Стилевые поиски Сидельникова были особенно активными в области симфонического жанра. Здесь композитор сразу заявил о себе как приверженец полистилистики. Уже в симфонии 1964 года, названной «Романтическая симфониядивертисмент», показательны заголовки: «Дивертисмент» и «Времена суток». Цикл содержит четыре контрастные части, следующие друг за другом вне каких-либо внутренних связей, кроме «кругооборота» в пределах суток: полудня, вечера, ночи и утра. Соответственно им части несут в себе определенный «временнoй» музыкально-стилевой портрет: «Полуденный концерт в старинном духе» обращен к Вивальди, «Вечерний карнавал вальсов» — к Равелю, «Ноктюрн» — к Бергу, «Утренний балет метра и ритма» — к Стравинскому9.

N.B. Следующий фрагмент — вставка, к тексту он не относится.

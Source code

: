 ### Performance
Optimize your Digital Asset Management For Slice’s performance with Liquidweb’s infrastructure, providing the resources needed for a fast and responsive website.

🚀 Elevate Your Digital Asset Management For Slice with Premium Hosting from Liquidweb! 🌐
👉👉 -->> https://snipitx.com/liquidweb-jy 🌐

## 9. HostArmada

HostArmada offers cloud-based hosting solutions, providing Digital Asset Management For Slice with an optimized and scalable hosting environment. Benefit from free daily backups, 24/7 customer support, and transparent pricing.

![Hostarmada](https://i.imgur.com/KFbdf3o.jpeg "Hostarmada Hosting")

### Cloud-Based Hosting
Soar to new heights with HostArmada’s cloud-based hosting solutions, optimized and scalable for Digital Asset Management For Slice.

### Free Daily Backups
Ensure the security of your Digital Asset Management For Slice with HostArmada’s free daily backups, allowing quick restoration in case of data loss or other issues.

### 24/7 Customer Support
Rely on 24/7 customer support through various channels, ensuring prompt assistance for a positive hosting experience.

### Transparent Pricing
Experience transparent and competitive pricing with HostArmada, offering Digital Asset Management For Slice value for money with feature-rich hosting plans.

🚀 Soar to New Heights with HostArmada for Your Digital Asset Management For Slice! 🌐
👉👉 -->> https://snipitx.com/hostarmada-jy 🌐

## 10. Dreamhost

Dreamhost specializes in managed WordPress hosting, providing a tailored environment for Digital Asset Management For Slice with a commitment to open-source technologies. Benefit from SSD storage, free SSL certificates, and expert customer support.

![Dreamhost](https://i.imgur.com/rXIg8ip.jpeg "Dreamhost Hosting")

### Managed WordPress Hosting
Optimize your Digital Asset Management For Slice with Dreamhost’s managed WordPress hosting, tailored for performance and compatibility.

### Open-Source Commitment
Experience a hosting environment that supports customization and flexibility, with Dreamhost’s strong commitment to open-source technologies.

Сполна проявилось в симфонии стремление композитора к выдумке, к оригинальности, даже к некоторому эпатажу, — столь экстравагантными кажутся названия частей, драматургия целого, его контрасты. Здесь еще много молодой несдержанности, стремления к необычному, желания поразить непохожестью ни на кого. Если же вдуматься и вслушаться в музыкальный мир симфонии, то откроются незаметные, на первый взгляд, ростки будущего: через шутливо-дивертисментный характер музыки проглянут характерные черточки Сидельникова — автора по-настоящему глубоких произведений последующих лет.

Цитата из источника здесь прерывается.